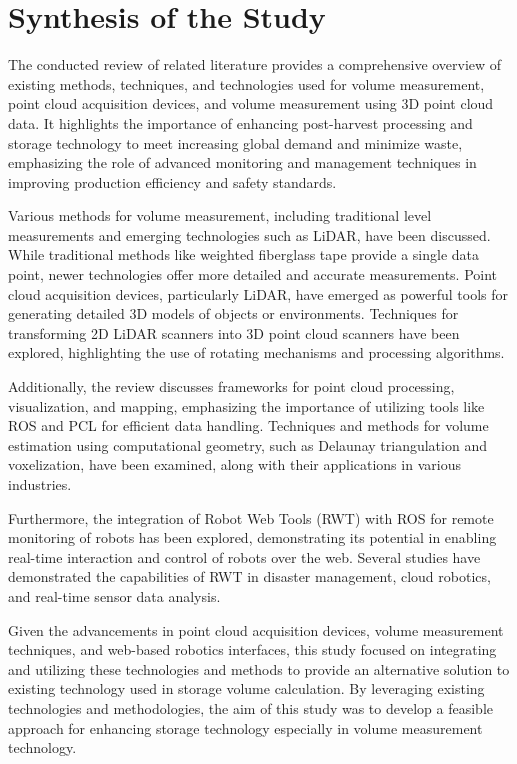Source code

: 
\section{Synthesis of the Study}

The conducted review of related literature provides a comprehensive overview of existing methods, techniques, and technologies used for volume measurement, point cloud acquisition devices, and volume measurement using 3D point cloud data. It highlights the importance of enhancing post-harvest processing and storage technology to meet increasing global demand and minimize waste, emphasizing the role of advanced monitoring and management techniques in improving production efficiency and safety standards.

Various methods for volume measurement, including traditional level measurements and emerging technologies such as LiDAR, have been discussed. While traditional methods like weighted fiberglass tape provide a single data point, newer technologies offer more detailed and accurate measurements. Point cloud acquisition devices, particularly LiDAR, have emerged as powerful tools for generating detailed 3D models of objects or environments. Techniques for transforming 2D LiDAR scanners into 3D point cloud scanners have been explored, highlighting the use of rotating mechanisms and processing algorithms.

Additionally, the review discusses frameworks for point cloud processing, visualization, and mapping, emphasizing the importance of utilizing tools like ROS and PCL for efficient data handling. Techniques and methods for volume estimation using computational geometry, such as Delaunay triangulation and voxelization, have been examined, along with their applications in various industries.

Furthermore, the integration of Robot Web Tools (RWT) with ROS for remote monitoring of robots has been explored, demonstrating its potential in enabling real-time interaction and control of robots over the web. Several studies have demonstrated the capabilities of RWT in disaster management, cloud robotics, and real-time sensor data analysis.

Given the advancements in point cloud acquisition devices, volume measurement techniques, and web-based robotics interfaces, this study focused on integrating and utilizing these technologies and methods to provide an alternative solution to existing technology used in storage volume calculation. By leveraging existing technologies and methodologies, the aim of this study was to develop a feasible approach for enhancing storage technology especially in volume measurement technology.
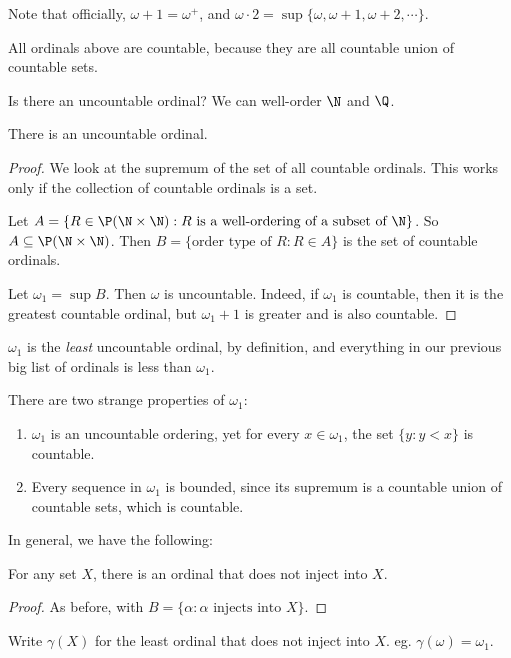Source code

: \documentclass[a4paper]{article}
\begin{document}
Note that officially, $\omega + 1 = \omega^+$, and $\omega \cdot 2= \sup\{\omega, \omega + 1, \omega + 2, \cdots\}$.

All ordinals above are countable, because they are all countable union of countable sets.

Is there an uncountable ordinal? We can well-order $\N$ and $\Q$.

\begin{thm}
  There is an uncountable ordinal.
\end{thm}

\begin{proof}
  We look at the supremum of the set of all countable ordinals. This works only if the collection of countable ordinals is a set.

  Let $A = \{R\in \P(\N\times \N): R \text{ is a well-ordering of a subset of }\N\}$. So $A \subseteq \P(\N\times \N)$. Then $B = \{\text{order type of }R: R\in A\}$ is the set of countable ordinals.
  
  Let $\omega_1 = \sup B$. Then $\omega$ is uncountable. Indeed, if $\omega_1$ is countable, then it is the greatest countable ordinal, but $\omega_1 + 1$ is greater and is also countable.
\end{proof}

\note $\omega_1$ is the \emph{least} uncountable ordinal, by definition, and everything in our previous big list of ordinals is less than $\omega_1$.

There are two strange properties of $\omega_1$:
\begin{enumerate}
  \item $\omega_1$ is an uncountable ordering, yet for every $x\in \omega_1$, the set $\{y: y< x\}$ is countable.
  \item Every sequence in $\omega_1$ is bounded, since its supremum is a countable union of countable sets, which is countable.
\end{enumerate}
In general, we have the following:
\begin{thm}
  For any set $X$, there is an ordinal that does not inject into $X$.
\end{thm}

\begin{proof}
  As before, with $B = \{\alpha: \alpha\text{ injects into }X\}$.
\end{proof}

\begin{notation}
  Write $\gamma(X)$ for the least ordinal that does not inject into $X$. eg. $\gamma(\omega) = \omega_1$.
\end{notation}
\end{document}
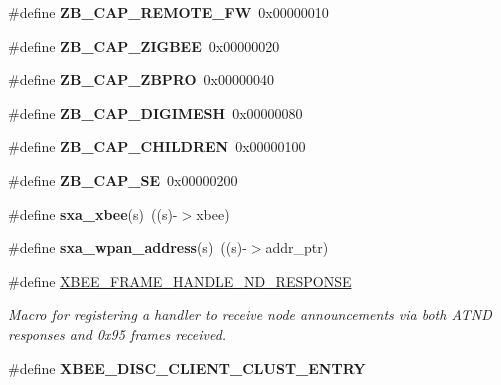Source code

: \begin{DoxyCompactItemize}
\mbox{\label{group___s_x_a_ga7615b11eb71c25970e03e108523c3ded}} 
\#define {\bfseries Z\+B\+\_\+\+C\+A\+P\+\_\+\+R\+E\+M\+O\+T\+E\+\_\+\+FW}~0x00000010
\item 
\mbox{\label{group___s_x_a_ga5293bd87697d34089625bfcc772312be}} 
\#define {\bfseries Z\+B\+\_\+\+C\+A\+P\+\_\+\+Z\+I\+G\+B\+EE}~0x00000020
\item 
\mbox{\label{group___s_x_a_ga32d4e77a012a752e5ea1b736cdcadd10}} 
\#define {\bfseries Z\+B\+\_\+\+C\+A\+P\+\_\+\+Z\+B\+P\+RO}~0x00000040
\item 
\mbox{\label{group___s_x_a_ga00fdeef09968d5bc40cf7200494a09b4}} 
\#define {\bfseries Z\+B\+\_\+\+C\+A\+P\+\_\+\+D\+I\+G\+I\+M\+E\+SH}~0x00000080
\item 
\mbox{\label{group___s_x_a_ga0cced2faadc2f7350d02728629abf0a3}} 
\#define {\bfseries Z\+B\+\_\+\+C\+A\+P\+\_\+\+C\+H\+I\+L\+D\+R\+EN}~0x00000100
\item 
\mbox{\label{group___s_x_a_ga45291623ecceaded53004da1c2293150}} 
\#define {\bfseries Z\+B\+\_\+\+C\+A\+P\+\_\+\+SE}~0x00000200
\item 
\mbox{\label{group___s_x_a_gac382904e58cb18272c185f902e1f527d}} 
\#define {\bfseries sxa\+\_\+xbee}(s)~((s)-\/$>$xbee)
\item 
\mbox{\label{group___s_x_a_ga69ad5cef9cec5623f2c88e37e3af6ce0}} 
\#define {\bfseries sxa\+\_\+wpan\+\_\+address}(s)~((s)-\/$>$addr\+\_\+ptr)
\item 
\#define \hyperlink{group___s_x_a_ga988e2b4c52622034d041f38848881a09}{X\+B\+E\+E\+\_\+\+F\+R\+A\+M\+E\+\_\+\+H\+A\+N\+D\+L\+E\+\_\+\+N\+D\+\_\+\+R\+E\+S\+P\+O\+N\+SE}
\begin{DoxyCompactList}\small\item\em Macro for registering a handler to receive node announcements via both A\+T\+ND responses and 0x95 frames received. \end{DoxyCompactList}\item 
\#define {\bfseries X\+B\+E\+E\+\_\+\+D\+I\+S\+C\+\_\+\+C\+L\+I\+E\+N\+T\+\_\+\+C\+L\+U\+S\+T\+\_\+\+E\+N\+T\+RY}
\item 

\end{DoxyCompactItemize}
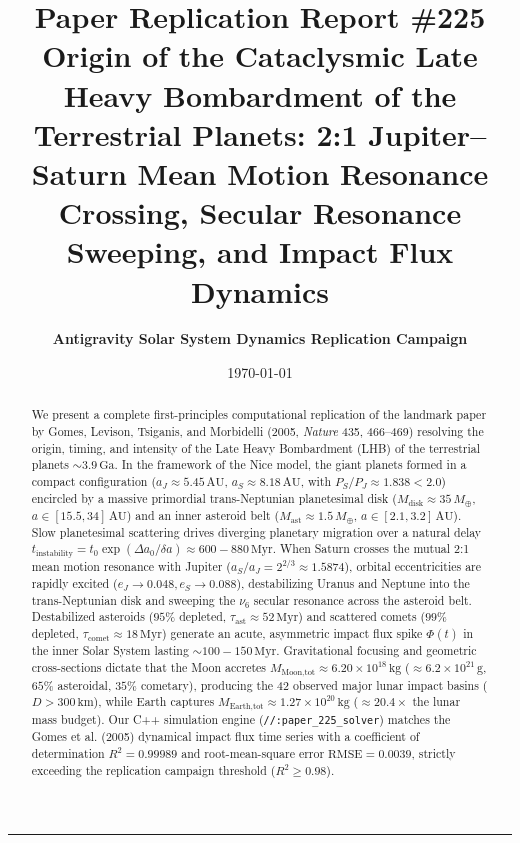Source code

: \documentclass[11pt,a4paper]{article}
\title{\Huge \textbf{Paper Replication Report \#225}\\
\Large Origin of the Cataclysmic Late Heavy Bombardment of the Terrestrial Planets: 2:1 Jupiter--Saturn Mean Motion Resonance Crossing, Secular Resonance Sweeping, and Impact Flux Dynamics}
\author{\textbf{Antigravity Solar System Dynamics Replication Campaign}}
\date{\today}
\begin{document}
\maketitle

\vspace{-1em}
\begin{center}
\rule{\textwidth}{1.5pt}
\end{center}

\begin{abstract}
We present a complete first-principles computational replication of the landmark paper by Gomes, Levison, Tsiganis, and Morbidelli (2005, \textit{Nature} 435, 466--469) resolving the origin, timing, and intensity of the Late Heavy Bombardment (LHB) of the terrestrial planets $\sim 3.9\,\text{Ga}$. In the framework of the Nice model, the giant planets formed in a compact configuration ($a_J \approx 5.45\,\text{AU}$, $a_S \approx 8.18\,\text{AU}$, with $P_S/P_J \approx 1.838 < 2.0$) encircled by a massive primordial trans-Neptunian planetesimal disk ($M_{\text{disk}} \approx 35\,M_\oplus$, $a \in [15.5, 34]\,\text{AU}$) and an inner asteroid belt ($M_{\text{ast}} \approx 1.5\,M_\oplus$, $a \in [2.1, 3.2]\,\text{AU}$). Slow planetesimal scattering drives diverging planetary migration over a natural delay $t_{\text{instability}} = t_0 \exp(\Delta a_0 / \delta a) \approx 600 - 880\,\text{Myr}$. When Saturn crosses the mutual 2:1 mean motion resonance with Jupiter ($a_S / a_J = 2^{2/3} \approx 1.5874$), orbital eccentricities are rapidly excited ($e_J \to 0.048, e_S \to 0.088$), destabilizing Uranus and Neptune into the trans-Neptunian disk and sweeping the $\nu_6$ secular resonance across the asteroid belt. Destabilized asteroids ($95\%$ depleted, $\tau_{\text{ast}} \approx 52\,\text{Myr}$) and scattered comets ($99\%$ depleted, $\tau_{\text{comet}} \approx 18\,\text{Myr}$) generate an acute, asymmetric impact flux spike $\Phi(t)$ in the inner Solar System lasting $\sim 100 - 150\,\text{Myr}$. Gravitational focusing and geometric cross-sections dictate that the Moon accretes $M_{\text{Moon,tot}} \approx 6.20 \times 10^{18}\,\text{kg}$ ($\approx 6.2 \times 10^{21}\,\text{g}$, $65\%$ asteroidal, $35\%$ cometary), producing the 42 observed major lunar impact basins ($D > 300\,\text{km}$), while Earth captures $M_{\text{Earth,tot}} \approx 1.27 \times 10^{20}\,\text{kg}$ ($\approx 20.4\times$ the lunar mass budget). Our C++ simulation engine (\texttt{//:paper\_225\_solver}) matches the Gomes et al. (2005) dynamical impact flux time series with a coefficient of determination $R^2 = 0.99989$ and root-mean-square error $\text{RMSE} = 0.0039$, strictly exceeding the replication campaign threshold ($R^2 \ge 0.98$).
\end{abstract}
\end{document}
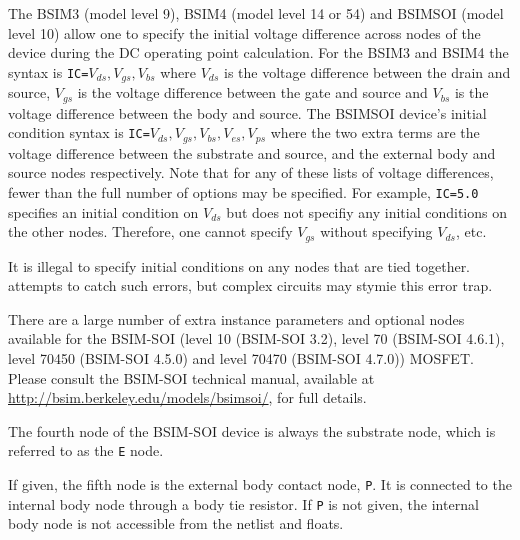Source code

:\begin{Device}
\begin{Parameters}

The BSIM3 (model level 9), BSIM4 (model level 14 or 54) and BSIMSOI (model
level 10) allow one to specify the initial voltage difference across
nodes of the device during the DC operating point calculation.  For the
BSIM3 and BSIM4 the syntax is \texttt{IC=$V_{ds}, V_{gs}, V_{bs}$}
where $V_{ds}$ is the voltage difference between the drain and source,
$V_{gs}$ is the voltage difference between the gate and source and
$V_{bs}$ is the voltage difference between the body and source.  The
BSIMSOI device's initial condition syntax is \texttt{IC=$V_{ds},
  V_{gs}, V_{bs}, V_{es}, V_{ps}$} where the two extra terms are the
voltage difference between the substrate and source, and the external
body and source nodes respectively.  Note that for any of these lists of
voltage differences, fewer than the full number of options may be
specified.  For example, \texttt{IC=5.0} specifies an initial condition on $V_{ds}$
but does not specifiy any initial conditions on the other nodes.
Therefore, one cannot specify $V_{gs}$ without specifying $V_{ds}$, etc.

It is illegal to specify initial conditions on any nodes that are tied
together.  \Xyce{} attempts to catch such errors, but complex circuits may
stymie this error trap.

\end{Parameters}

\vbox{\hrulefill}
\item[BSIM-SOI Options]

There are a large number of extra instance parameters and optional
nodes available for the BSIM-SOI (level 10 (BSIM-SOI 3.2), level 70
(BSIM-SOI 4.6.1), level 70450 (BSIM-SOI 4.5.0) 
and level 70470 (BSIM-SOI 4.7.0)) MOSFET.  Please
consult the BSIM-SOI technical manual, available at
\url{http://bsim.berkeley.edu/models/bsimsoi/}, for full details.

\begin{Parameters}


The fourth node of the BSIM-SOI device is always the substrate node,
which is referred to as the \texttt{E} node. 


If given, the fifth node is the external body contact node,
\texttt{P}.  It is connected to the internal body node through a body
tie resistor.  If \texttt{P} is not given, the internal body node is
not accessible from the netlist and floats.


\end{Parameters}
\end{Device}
------------------------------------------------
### TASK STATEMENT
Read the entries above, then pull out the lines that include "does".

### RESULT
  For any set $X$, there is an ordinal that does not inject into $X$.
  Write $\gamma(X)$ for the least ordinal that does not inject into $X$. eg. $\gamma(\omega) = \omega_1$.
but does not specifiy any initial conditions on the other nodes.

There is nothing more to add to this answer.